EXERCISE DETAILS →
Wherever the string "results" appears in a line of the listing below, report that line.

RECORDS PROVIDED →
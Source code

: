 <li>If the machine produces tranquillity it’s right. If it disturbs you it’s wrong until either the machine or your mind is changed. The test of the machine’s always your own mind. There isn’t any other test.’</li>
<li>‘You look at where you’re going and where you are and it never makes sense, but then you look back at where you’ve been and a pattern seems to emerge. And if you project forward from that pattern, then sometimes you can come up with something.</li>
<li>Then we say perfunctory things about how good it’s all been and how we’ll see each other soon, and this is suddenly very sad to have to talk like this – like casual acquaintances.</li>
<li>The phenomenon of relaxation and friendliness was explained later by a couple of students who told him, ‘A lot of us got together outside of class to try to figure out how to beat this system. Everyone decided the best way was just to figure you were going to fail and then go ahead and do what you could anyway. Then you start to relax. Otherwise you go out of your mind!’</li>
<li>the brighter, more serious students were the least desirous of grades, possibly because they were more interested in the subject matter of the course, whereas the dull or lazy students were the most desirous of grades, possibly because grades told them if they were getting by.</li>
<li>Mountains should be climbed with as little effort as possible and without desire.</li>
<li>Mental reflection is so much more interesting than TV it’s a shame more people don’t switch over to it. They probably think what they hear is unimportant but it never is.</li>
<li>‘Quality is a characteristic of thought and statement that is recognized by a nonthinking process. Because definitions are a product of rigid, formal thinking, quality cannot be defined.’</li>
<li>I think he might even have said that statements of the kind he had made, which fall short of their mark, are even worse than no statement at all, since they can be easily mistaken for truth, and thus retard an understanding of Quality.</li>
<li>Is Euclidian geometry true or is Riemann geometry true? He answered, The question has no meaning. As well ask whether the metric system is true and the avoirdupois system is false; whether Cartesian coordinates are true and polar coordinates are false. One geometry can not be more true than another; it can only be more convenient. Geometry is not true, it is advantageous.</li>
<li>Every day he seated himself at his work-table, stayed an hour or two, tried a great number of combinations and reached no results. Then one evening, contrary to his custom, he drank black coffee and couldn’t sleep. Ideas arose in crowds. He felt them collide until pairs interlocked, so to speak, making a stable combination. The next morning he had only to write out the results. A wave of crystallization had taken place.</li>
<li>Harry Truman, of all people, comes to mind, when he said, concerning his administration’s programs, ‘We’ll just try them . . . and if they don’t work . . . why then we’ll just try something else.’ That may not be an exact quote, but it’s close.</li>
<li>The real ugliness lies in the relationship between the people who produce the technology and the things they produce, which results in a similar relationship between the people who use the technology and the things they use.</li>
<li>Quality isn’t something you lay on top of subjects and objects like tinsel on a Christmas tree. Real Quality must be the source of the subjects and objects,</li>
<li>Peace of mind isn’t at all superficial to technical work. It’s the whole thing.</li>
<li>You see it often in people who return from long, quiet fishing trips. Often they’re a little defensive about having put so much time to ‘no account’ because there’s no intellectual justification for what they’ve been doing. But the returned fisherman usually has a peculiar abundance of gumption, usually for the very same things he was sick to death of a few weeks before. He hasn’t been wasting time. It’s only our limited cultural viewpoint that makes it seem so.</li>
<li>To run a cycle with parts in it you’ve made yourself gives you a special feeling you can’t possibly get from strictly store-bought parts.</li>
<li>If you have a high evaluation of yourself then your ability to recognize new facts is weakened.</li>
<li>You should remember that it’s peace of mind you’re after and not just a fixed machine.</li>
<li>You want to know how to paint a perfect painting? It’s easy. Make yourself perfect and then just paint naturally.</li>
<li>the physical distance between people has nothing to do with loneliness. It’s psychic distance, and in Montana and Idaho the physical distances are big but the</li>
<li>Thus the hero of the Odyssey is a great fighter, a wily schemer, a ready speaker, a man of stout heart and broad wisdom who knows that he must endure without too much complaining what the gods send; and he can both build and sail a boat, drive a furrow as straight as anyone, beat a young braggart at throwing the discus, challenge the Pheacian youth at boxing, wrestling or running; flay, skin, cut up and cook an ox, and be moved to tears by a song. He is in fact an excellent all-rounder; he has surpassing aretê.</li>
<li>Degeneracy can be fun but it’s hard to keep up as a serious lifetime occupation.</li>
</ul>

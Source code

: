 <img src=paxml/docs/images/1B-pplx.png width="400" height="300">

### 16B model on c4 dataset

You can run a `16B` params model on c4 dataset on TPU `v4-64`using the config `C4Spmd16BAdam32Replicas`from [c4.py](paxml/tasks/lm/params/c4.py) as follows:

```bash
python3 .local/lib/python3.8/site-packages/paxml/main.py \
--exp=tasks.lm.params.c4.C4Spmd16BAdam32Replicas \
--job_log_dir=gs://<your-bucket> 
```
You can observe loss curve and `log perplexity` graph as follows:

WRITTEN RESPONSE →
<li>Every day he seated himself at his work-table, stayed an hour or two, tried a great number of combinations and reached no results. Then one evening, contrary to his custom, he drank black coffee and couldn’t sleep. Ideas arose in crowds. He felt them collide until pairs interlocked, so to speak, making a stable combination. The next morning he had only to write out the results. A wave of crystallization had taken place.</li>
<li>The real ugliness lies in the relationship between the people who produce the technology and the things they produce, which results in a similar relationship between the people who use the technology and the things they use.</li>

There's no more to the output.